_What you have to do_
Find the line with "to reproduce **" and the line with "## stderr redirect to file /tmp/stderr" in the entries below; output exactly those two lines, every line between them, and no others.
******************************
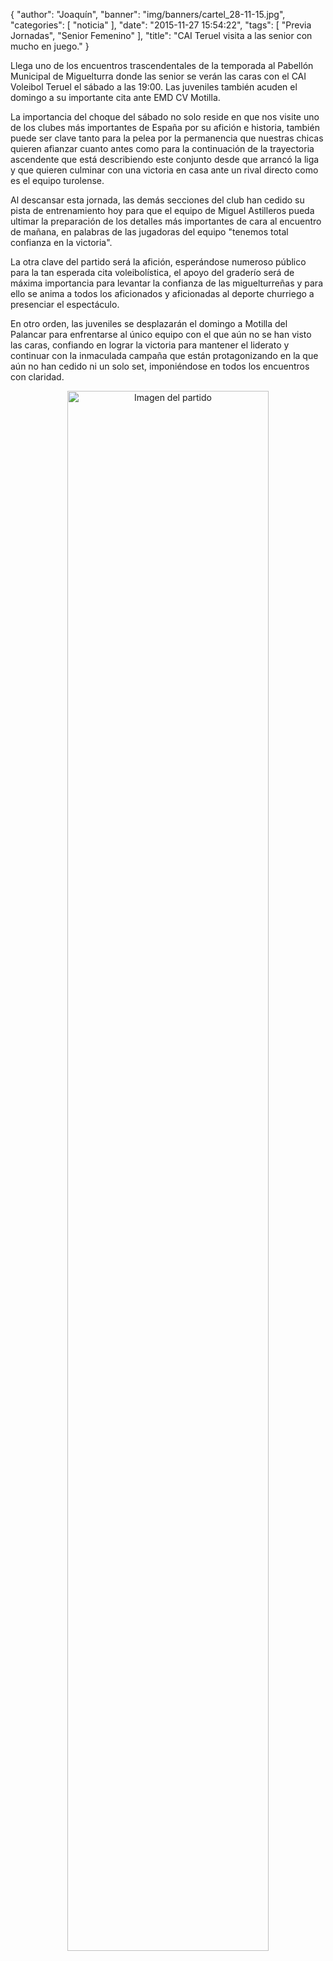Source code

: {
  "author": "Joaquín", 
  "banner": "img/banners/cartel_28-11-15.jpg", 
  "categories": [
    "noticia"
  ], 
  "date": "2015-11-27 15:54:22", 
  "tags": [
    "Previa Jornadas", 
    "Senior Femenino"
  ], 
  "title": "CAI Teruel visita a las senior con mucho en juego."
}

Llega uno de los encuentros trascendentales de la temporada al Pabellón Municipal de Miguelturra donde las senior se verán las caras con el CAI Voleibol Teruel el sábado a las 19:00. Las juveniles también acuden el domingo a su importante cita ante EMD CV Motilla.

La importancia del choque del sábado no solo reside en que nos visite uno de los clubes más importantes de España por su afición e historia, también puede ser clave tanto para la pelea por la permanencia que nuestras chicas quieren afianzar cuanto antes como para la continuación de la trayectoria ascendente que está describiendo este conjunto desde que arrancó la liga y que quieren culminar con una victoria en casa ante un rival directo como es el equipo turolense.

Al descansar esta jornada, las demás secciones del club han cedido su pista de entrenamiento hoy para que el equipo de Miguel Astilleros pueda ultimar la preparación de los detalles más importantes de cara al encuentro de mañana, en palabras de las jugadoras del equipo "tenemos total confianza en la victoria".

La otra clave del partido será la afición, esperándose numeroso público para la tan esperada cita voleibolística, el apoyo del graderío será de máxima importancia para levantar la confianza de las miguelturreñas y para ello se anima a todos los aficionados y aficionadas al deporte churriego a presenciar el espectáculo.

En otro orden, las juveniles se desplazarán el domingo a Motilla del Palancar para enfrentarse al único equipo con el que aún no se han visto las caras, confiando en lograr la victoria para mantener el liderato y continuar con la inmaculada campaña que están protagonizando en la que aún no han cedido ni un solo set, imponiéndose en todos los encuentros con claridad.

<center>
<a target="_new" href="http://www.advmiguelturra.org/img/banners/cartel%2028-11-15.jpg"> 
<img alt="Imagen del partido" width="80%" align="center" src="http://www.advmiguelturra.org/img/banners/cartel%2028-11-15.jpg"/> </a> </center>

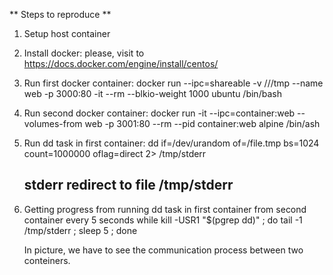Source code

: ** Steps to reproduce **

1) Setup host container
2) Install docker: please, visit to https://docs.docker.com/engine/install/centos/
3) Run first docker container: 
	docker run --ipc=shareable -v ///tmp --name web -p 3000:80 -it --rm  --blkio-weight 1000 ubuntu /bin/bash 
4) Run second docker container: 
	docker run -it --ipc=container:web --volumes-from web -p 3001:80 --rm --pid container:web alpine /bin/ash
5) Run dd task in first container:
	dd if=/dev/urandom of=/file.tmp bs=1024 count=1000000 oflag=direct 2> /tmp/stderr
	## stderr redirect to file /tmp/stderr
6) Getting progress from running dd task in first container from second container every 5 seconds
	while kill -USR1 "$(pgrep dd)" ; do tail -1 /tmp/stderr ; sleep 5 ; done
	
	In picture, we have to see the communication process between two conteiners.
******************************
_Response box_
: ** Steps to reproduce **

1) Setup host container
2) Install docker: please, visit to https://docs.docker.com/engine/install/centos/
3) Run first docker container: 
	docker run --ipc=shareable -v ///tmp --name web -p 3000:80 -it --rm  --blkio-weight 1000 ubuntu /bin/bash 
4) Run second docker container: 
	docker run -it --ipc=container:web --volumes-from web -p 3001:80 --rm --pid container:web alpine /bin/ash
5) Run dd task in first container:
	dd if=/dev/urandom of=/file.tmp bs=1024 count=1000000 oflag=direct 2> /tmp/stderr
	## stderr redirect to file /tmp/stderr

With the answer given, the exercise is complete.